De nos jours, il se peut que la meilleure issue à une discussion sur la confluence de la figure féminine, l’influence de Poe en France et la place des émotions dans l’art émerge du travail d’une artiste française qui a traversé l’Atlantique il y a plus d’un demi-siècle. Je pense à Louise Bourgeois. Son œuvre comprend non seulement des sculptures de tout genre, mais aussi des dessins et des gravures à l’encre noire et en couleur. Son œuvre la plus connue est une sculpture en forme d’araignée, une créature présente dans l’œuvre de Poe, de la taille d’une chambre à coucher, et ayant pour nom Maman. N’attendant pas de se les faire voler, Bourgeois prend l’initiative et expose elle-même ses lettres, les brodant en rouge sur de la soie ou du coton. Dans une lettre ouverte, adressée à sa mère, elle confie son angoisse. Comme la reine de Poe, elle a peur que ses sentiments soient connus : « Quelle idée va-t-il prendre de moi ? Il croira que je l’aime. »

Une figure dans l’œuvre de Bourgeois – qu’on pourrait appeler Madame Sans-Teste mais que Bourgeois appelle Sainte Sébastienne – propose une tout autre méditation sur la place de la femme moderne. De 1990 à 1993, Bourgeois a créé au moins quatorze versions de sa Sainte Sébastienne, une réponse au martyre Saint Sébastien, mort transpercé de flèches.

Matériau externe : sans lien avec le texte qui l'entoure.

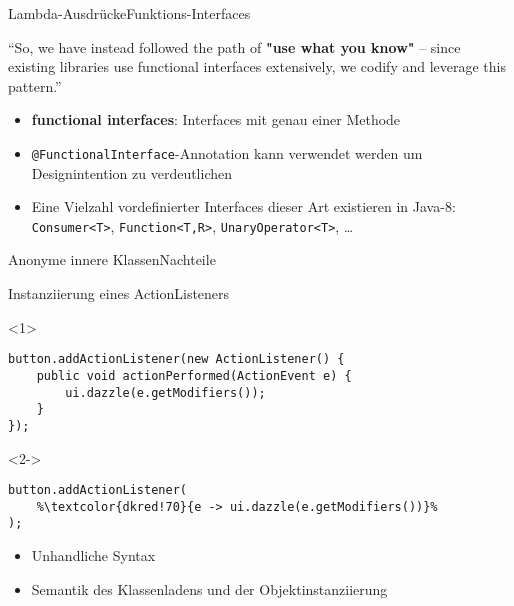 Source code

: \begin{frame}[fragile]{Lambda-Ausdrücke}{Funktions-Interfaces}

    \centering
    \begin{minipage}[b]{0.75\textwidth}
        \begin{block}{\citet{goetz13}}
            \enquote{So, we have instead followed the path of \textbf{"use what you know"} -- since existing libraries use functional interfaces
            extensively, we codify and leverage this pattern.}
        \end{block}
    \end{minipage}

    \begin{itemize}
        \item<2-> \textbf{functional interfaces}: Interfaces mit genau einer Methode
        \item<3-> \texttt{@FunctionalInterface}-Annotation kann verwendet werden um 
        Designintention zu verdeutlichen
        \item<4-> Eine Vielzahl vordefinierter Interfaces dieser Art existieren in Java-8:\\
        \texttt{Consumer<T>}, \texttt{Function<T,R>}, \texttt{UnaryOperator<T>}, \dots
    \end{itemize}
\end{frame}


\begin{frame}[fragile]{Anonyme innere Klassen}{Nachteile}
    \begin{center}
        \begin{minipage}[b]{0.75\textwidth}
            \begin{block}{Instanziierung eines ActionListeners \citep{goetz13}}
                \begin{onlyenv}<1>
                    \begin{lstlisting}
button.addActionListener(new ActionListener() {
    public void actionPerformed(ActionEvent e) {
        ui.dazzle(e.getModifiers());
    }
});
                    \end{lstlisting}
                \end{onlyenv}
                \begin{onlyenv}<2->
                    \begin{lstlisting}
button.addActionListener(
    %\textcolor{dkred!70}{e -> ui.dazzle(e.getModifiers())}%
);
                    \end{lstlisting}
                \end{onlyenv}
            \end{block}
        \end{minipage}
    \end{center}

    \begin{itemize}
        \item \textcolor<3->{dkgreen!70}{Unhandliche Syntax}
        \item \textcolor<4->{dkgreen!70}{Semantik des Klassenladens und der Objektinstanziierung}
    \end{itemize}

\end{frame}

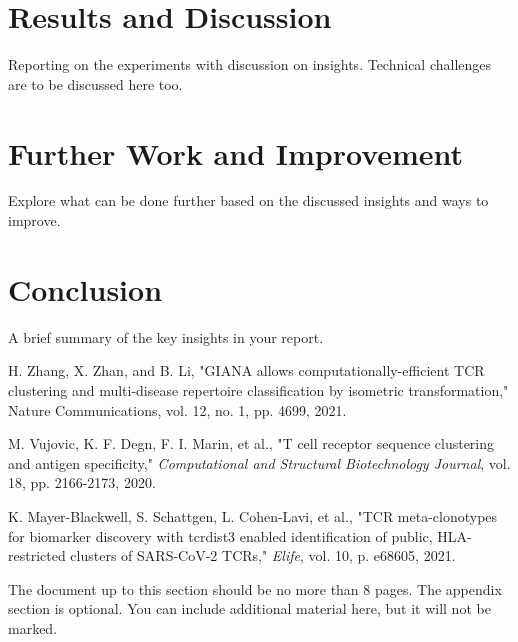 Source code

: \documentclass[conference]{IEEEtran}
\begin{document}
	
	\section{Results and Discussion}
	{\color{blue}Reporting on the experiments with discussion on insights. Technical challenges are to be discussed here too.}
	
	\section{Further Work and Improvement}
	{\color{blue}Explore what can be done further based on the discussed insights and ways to improve.}
	
	\section{Conclusion}
	{\color{blue}A brief summary of the key insights in your report.}
	
	\begin{thebibliography}{00}
		
		 H. Zhang, X. Zhan, and B. Li, "GIANA allows computationally-efficient TCR clustering and multi-disease repertoire classification by isometric transformation," Nature Communications, vol. 12, no. 1, pp. 4699, 2021.
		
		 M. Vujovic, K. F. Degn, F. I. Marin, et al., "T cell receptor sequence clustering and antigen specificity," \textit{Computational and Structural Biotechnology Journal}, vol. 18, pp. 2166-2173, 2020.
		
		 K. Mayer-Blackwell, S. Schattgen, L. Cohen-Lavi, et al., "TCR meta-clonotypes for biomarker discovery with tcrdist3 enabled identification of public, HLA-restricted clusters of SARS-CoV-2 TCRs," \textit{Elife}, vol. 10, p. e68605, 2021.
		
	\end{thebibliography}
	
	\appendix
	{\color{blue}The document up to this section should be no more than 8 pages. The appendix section is optional. You can include additional material here, but it will not be marked.}
	
\end{document}
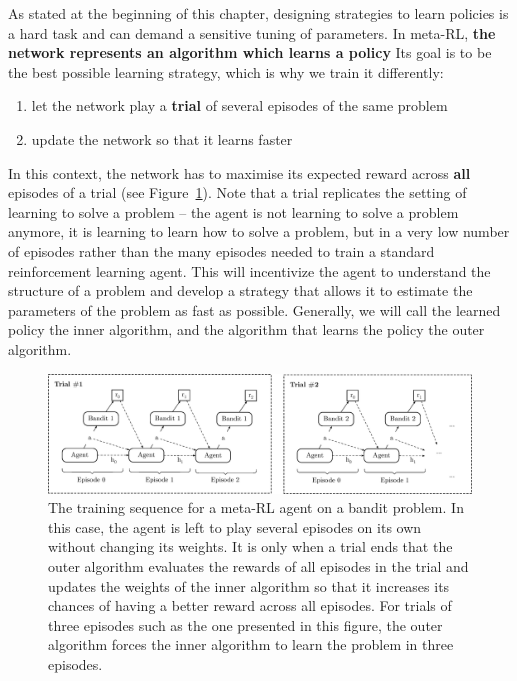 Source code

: As stated at the beginning of this chapter, designing strategies to learn
policies is a hard task and can demand a sensitive tuning of parameters.
In meta-RL, \textbf{the network represents an algorithm which learns a policy}
Its goal is to be the best possible learning strategy, which is why we train
it differently:
\begin{enumerate}
	\item let the network play a \textbf{trial}  of several
		episodes of the same problem
	\item update the network so that it learns faster
\end{enumerate}
In this context, the network has to maximise its expected reward across
\textbf{all} episodes of a trial (see 
Figure~\ref{fig:meta_bandit_training}). Note that a trial replicates the setting
of learning to solve a problem -- the agent is not learning to solve a 
problem anymore, it is learning to learn how to solve a problem, but in 
a very low number of episodes rather than the many episodes needed 
to train a standard reinforcement learning agent. This will incentivize the agent
to understand the structure of a problem and develop a strategy that allows it 
to estimate the parameters of the problem as fast as possible.
Generally, we will call the learned policy the inner 
algorithm, and the algorithm that learns the policy the outer algorithm.\\


\begin{figure}
	\centering
	\includegraphics[width=\linewidth]{fig/meta_bandit_training.eps}
	\caption{The training sequence for a meta-RL agent on a bandit problem.
	In this case, the agent is left to play several episodes on its own
	without changing its weights. It is only when a trial ends that the
	outer algorithm evaluates the rewards of all episodes in the trial and
	updates the weights of the inner algorithm so that it increases its
	chances of having a better reward across all episodes. For trials of 
	three episodes such as the one presented in this figure, the outer
	algorithm forces the inner algorithm to learn the problem in 
	three episodes.}
	\label{fig:meta_bandit_training}
\end{figure}

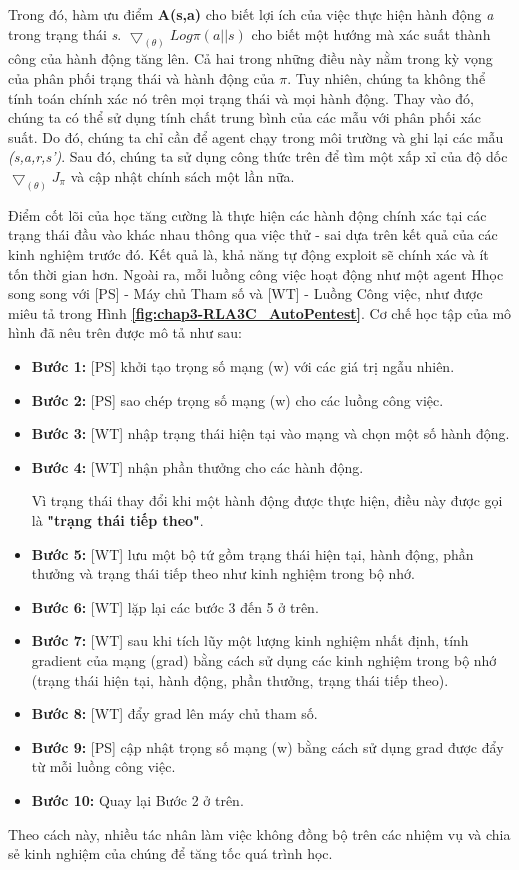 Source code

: Trong đó, hàm ưu điểm \textbf{A(s,a)} cho biết lợi ích của việc thực hiện hành động \textit{a} trong trạng thái \textit{s}. $\bigtriangledown_{(\theta)} Log \pi(a||s)$ cho biết một hướng mà xác suất thành công của hành động tăng lên. Cả hai trong những điều này nằm trong kỳ vọng của phân phối trạng thái và hành động của $\pi$. Tuy nhiên, chúng ta không thể tính toán chính xác nó trên mọi trạng thái và mọi hành động. Thay vào đó, chúng ta có thể sử dụng tính chất trung bình của các mẫu với phân phối xác suất. Do đó, chúng ta chỉ cần để agent chạy trong môi trường và ghi lại các mẫu \textit{(s,a,r,s')}. Sau đó, chúng ta sử dụng công thức trên để tìm một xấp xỉ của độ dốc $\bigtriangledown_{(\theta)}J_{\pi}$ và cập nhật chính sách một lần nữa.

Điểm cốt lõi của học tăng cường là thực hiện các hành động chính xác tại các trạng thái đầu vào khác nhau thông qua việc thử - sai dựa trên kết quả của các kinh nghiệm trước đó. Kết quả là, khả năng tự động exploit sẽ chính xác và ít tốn thời gian hơn. Ngoài ra, mỗi luồng công việc hoạt động như một agent Hhọc song song với [PS] - Máy chủ Tham số và [WT] - Luồng Công việc, như được miêu tả trong Hình \textbf{\ref{fig:chap3-RLA3C_AutoPentest}}. Cơ chế học tập của mô hình đã nêu trên được mô tả như sau:

\begin{itemize}
    \item \textbf{Bước 1:} [PS] khởi tạo trọng số mạng (w) với các giá trị ngẫu nhiên.
    \item \textbf{Bước 2:} [PS] sao chép trọng số mạng (w) cho các luồng công việc.
    \item \textbf{Bước 3:} [WT]  nhập trạng thái hiện tại vào mạng và chọn một số hành động.
    \item \textbf{Bước 4:} [WT] nhận phần thưởng cho các hành động. 

Vì trạng thái thay đổi khi một hành động được thực hiện, điều này được gọi là \textbf{"trạng thái tiếp theo"}. 
    \item \textbf{Bước 5:} [WT] lưu một bộ tứ gồm trạng thái hiện tại, hành động, phần thưởng và trạng thái tiếp theo như kinh nghiệm trong bộ nhớ.

    \item \textbf{Bước 6:} [WT] lặp lại các bước 3 đến 5 ở trên.
    \item \textbf{Bước 7:} [WT] sau khi tích lũy một lượng kinh nghiệm nhất định, tính gradient của mạng (grad) bằng cách sử dụng các kinh nghiệm trong bộ nhớ (trạng thái hiện tại, hành động, phần thưởng, trạng thái tiếp theo).
    \item \textbf{Bước 8:} [WT] đẩy grad lên máy chủ tham số. 
    \item \textbf{Bước 9:} [PS] cập nhật trọng số mạng (w) bằng cách sử dụng grad được đẩy từ mỗi luồng công việc. 

    \item \textbf{Bước 10:} Quay lại Bước 2 ở trên.
\end{itemize}

Theo cách này, nhiều tác nhân làm việc không đồng bộ trên các nhiệm vụ và chia sẻ kinh nghiệm của chúng để tăng tốc quá trình học.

Dans les premières versions, encore en encre noire, elle a une tête et même des cheveux, mais dans les dernières versions, qui sont en rouge saignant et en bleu, elle n’a plus ni tête ni cheveux. Parce qu’elle est toujours en terrain hostile, Sainte Sébastienne doit choisir entre se cacher ou se faire attaquer : « Parce qu’elle ne cache pas son bonheur, elle se fait attaquer. Sur le dessin, les attaques verbales sont représentées par des flèches… Comme elle ne sait pas se défendre, elle devient une personne meurtrie… Elle n’a pas eu la tête sur les épaules. La Sébastienne s’est rendu compte qu’elle était en terrain hostile… elle est déroutée par ce qui s’est passé… elle ne sait pas que faire. Des critiques sévères la mettent sur la défensive, ce qui l’amène à se faire des reproches, à vouloir se détruire, à s’infliger des mutilations… Se couper les cheveux… c’est l’équivalent de se couper la tête… »

Sur l’image, les piques qui lui sont lancées trouent sa peau. Les critiques lui ont jeté leurs premières pierres. Elle est couverte de plaies rouges. Cette allégorie fait peut-être aussi allusion à l’hostilité du monde de l’art envers les femmes. Sans cheveux et sans tête, Sainte Sébastienne rappelle une déesse préhistorique, la Vénus de Willendorf, au corps de matriarche et sans visage.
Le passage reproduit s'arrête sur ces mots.